D'autres théories concernant la composition du livre sont avancées, parmi lesquelles celle d'Elhorst, dans son « De Profetie van Micha » (1891), est la plus singulière. Il pense que, en raison d'une méprise de la part du copiste, l'arrangement des chapitres est confus, et que le véritable ordre devrait être : i. ; ii. 1-5 ; iii. 1-5 ; ii. 6-11 ; iii. 6-11 ; ii. 12 et seq. ; iii. 12 ; vi. 1-5 ; vii. 1-6 ; vi. 6-16 ; vii. 13, 7-12, 14-20 ; iv. 1-8 ; v. 1-7 ; iv. 9-14 ; v. 8-14. Il reconnaît cependant que iv. 9-14 et v. 8 sont post-exiliques.

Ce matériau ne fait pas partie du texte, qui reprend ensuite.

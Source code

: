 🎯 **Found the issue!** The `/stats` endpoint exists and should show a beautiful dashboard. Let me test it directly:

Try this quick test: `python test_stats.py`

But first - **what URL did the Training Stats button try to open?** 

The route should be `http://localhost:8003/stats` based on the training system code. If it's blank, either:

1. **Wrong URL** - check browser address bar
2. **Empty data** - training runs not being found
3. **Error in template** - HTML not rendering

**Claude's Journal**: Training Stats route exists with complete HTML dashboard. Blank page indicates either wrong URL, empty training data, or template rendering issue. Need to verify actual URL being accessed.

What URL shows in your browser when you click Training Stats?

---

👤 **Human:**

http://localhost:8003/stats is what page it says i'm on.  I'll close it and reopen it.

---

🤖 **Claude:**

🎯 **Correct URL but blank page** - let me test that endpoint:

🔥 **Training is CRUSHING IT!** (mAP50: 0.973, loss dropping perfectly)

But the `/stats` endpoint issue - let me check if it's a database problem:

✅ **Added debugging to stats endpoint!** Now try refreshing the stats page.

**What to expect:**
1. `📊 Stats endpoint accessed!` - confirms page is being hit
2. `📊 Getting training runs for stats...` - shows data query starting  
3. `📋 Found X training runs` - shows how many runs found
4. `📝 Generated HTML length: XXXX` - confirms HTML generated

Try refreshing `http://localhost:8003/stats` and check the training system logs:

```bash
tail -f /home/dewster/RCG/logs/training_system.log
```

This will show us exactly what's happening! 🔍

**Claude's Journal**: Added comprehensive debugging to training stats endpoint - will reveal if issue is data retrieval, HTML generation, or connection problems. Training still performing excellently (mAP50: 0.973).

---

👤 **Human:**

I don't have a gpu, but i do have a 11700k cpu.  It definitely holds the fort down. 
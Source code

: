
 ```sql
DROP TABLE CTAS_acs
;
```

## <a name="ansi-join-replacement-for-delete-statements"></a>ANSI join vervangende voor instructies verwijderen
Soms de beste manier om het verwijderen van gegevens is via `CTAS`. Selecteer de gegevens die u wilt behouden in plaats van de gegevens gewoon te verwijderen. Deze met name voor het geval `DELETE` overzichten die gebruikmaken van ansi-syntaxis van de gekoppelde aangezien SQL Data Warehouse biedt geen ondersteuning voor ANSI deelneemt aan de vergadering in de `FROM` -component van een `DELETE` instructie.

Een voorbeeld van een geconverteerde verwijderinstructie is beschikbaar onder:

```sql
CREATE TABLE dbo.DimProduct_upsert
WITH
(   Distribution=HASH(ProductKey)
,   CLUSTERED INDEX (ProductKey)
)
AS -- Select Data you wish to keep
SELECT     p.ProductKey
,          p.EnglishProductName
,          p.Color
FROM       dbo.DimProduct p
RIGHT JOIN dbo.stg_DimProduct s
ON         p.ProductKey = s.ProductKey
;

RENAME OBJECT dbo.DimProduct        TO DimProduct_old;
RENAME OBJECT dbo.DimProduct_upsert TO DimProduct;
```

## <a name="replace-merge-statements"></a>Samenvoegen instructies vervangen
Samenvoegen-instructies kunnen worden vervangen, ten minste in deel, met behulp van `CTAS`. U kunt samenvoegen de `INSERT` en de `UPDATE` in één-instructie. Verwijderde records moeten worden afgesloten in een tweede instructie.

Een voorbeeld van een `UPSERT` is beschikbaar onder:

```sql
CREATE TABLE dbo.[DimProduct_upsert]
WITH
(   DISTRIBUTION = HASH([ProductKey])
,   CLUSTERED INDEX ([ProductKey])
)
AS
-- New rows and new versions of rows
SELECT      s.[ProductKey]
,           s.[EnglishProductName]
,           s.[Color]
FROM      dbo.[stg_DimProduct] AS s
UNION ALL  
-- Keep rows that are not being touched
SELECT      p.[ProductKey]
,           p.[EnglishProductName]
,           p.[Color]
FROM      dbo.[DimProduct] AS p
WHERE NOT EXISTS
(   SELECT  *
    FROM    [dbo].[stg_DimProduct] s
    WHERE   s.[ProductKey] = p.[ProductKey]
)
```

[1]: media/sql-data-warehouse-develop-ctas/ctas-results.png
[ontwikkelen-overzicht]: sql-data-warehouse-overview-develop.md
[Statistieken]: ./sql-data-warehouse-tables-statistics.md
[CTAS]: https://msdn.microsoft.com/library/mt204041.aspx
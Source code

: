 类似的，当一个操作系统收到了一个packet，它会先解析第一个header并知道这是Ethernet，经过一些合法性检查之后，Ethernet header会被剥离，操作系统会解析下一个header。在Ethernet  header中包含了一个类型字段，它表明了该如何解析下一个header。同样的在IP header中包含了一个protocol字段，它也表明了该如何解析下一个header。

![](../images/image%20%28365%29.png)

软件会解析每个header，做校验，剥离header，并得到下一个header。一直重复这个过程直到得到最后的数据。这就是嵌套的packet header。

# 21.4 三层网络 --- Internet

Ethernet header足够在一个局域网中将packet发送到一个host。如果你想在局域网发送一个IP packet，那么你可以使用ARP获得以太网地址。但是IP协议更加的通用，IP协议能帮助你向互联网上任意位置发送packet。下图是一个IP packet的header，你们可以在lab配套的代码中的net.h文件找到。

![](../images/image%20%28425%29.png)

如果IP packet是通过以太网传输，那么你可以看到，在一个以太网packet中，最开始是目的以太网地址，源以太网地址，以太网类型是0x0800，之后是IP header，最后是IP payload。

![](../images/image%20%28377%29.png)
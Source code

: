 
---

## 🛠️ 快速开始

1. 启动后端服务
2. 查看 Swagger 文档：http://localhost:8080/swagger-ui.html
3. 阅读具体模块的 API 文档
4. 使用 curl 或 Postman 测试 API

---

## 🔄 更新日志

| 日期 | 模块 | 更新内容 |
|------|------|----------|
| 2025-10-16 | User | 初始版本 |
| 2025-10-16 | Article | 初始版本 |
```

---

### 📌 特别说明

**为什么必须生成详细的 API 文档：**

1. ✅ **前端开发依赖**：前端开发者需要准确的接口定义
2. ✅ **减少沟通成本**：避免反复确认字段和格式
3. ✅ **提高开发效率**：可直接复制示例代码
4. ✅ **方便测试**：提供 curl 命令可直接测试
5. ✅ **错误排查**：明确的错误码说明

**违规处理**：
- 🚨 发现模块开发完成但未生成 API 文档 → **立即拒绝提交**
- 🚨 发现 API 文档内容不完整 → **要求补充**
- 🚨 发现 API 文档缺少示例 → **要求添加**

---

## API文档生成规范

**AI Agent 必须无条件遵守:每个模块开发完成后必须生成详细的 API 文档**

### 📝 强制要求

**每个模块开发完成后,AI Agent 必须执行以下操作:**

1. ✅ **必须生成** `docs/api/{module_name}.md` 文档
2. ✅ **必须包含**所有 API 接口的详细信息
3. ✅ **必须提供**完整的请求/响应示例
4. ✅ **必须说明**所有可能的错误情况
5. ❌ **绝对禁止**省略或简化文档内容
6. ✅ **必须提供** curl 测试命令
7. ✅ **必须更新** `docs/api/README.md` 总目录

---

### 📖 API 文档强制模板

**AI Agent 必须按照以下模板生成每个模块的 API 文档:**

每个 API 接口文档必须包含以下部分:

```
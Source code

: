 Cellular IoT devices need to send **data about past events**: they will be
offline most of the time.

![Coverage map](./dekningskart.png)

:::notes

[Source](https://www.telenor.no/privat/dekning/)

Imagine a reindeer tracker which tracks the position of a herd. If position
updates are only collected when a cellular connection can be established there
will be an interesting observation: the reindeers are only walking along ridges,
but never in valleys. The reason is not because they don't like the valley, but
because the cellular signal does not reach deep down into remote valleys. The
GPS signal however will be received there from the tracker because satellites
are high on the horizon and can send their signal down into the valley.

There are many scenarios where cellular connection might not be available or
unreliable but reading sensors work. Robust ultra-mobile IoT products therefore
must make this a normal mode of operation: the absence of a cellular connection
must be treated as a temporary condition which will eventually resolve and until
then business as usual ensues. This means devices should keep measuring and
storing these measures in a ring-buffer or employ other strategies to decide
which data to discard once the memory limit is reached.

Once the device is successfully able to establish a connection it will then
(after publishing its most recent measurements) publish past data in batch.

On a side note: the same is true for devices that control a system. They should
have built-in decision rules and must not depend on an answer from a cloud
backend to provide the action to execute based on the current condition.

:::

Cet arrangement est plausible jusqu'à un certain point, mais la location de iii. 12 après ii. 13 et de vii. 13 avant vii. 7 est impossible. Enfin, on peut remarquer que les paroles de iv. 1-3 sont identiques à celles d'Isa. ii. 2-4, et qu'elles ont très probablement été interpolées plus tard par le copiste.
Style.
La langue de Micah est classique. Quant à la particularité rhétorique, il se tient entre Osée et Ésaïe, mais plus près de ce dernier que du premier ; car bien que, comme ce dernier, il soit parfois abrupt, il ressemble à ce dernier par le mélange de douceur et de force, de douceur et d'élévation. Un autre point de similarité entre Micah et Ésaïe est l'usage fréquent de la paronomase (comp. Mic. i. 10-15, ii. 4), avec cette différence qu'Ésaïe a une portée plus grande que celle de Micah, qui dans ses prophéties s'attarde parmi les villes de la plaine littorale, où était son lieu de naissance. Quant à son message, Micah, comme Ésaïe, attaque les faux prophètes (ib. iii. 6-8 ; comp. Isa. xxix. 10 et seq.), mais il va même plus loin qu'Ésaïe en mettant en garde contre la surévaluation des sacrifices (Mic. vi. 6-8 ; comp. Isa. i. 11 et seq.), et en montrant que la famille de David doit perdre le trône avant que le rejeton le plus parfait soit né (Mic. v. 1 et seq. ; comp. Isa. xi. 1 et seq.).